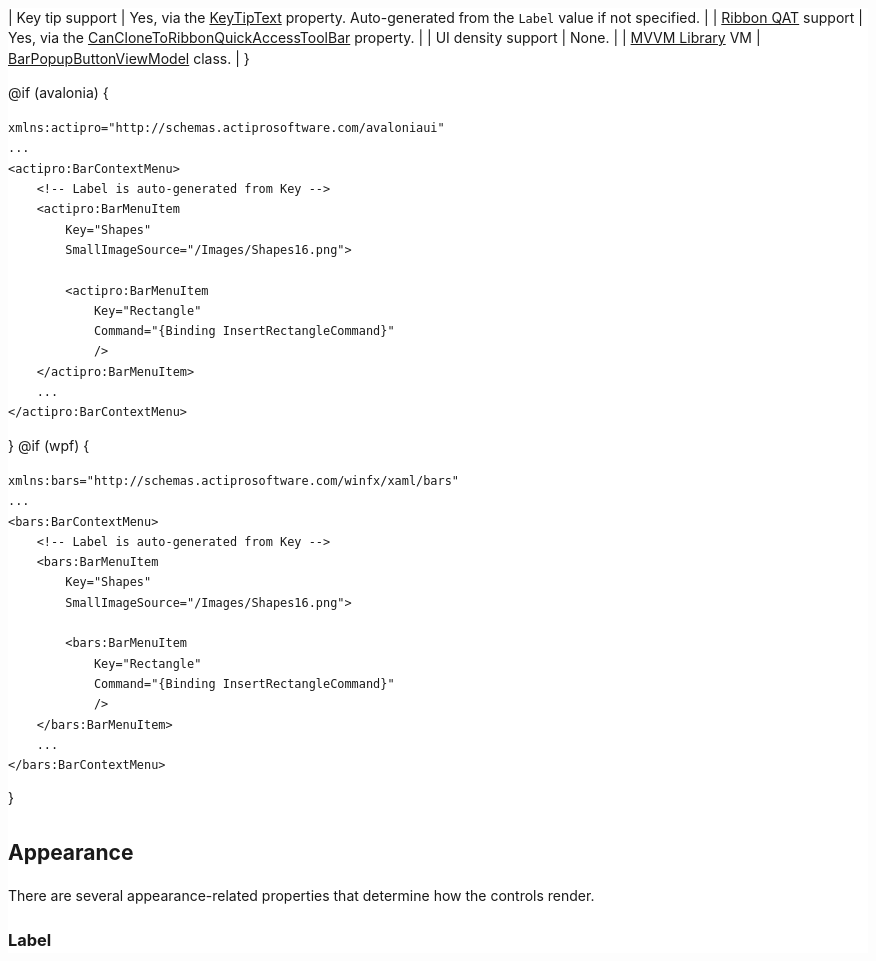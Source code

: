 | Key tip support | Yes, via the [KeyTipText](xref:@ActiproUIRoot.Controls.Bars.BarMenuItem.KeyTipText) property.  Auto-generated from the `Label` value if not specified. |
| [Ribbon QAT](../ribbon-features/quick-access-toolbar.md) support | Yes, via the [CanCloneToRibbonQuickAccessToolBar](xref:@ActiproUIRoot.Controls.Bars.BarMenuItem.CanCloneToRibbonQuickAccessToolBar) property. |
| UI density support | None. |
| [MVVM Library](../mvvm-support.md) VM | [BarPopupButtonViewModel](xref:@ActiproUIRoot.Controls.Bars.Mvvm.BarPopupButtonViewModel) class. |
}

@if (avalonia) {
```xaml
xmlns:actipro="http://schemas.actiprosoftware.com/avaloniaui"
...
<actipro:BarContextMenu>
	<!-- Label is auto-generated from Key -->
	<actipro:BarMenuItem
		Key="Shapes"
		SmallImageSource="/Images/Shapes16.png">

		<actipro:BarMenuItem
			Key="Rectangle"
			Command="{Binding InsertRectangleCommand}"
			/>
	</actipro:BarMenuItem>
	...
</actipro:BarContextMenu>
```
}
@if (wpf) {
```xaml
xmlns:bars="http://schemas.actiprosoftware.com/winfx/xaml/bars"
...
<bars:BarContextMenu>
	<!-- Label is auto-generated from Key -->
	<bars:BarMenuItem
		Key="Shapes"
		SmallImageSource="/Images/Shapes16.png">

		<bars:BarMenuItem
			Key="Rectangle"
			Command="{Binding InsertRectangleCommand}"
			/>
	</bars:BarMenuItem>
	...
</bars:BarContextMenu>
```
}

## Appearance

There are several appearance-related properties that determine how the controls render.

### Label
━━━━
If a line above includes the string "Label", pick it out.

> ANSWER SPACE
: | Key tip support | Yes, via the [KeyTipText](xref:@ActiproUIRoot.Controls.Bars.BarMenuItem.KeyTipText) property.  Auto-generated from the `Label` value if not specified. |
	<!-- Label is auto-generated from Key -->
	<!-- Label is auto-generated from Key -->
### Label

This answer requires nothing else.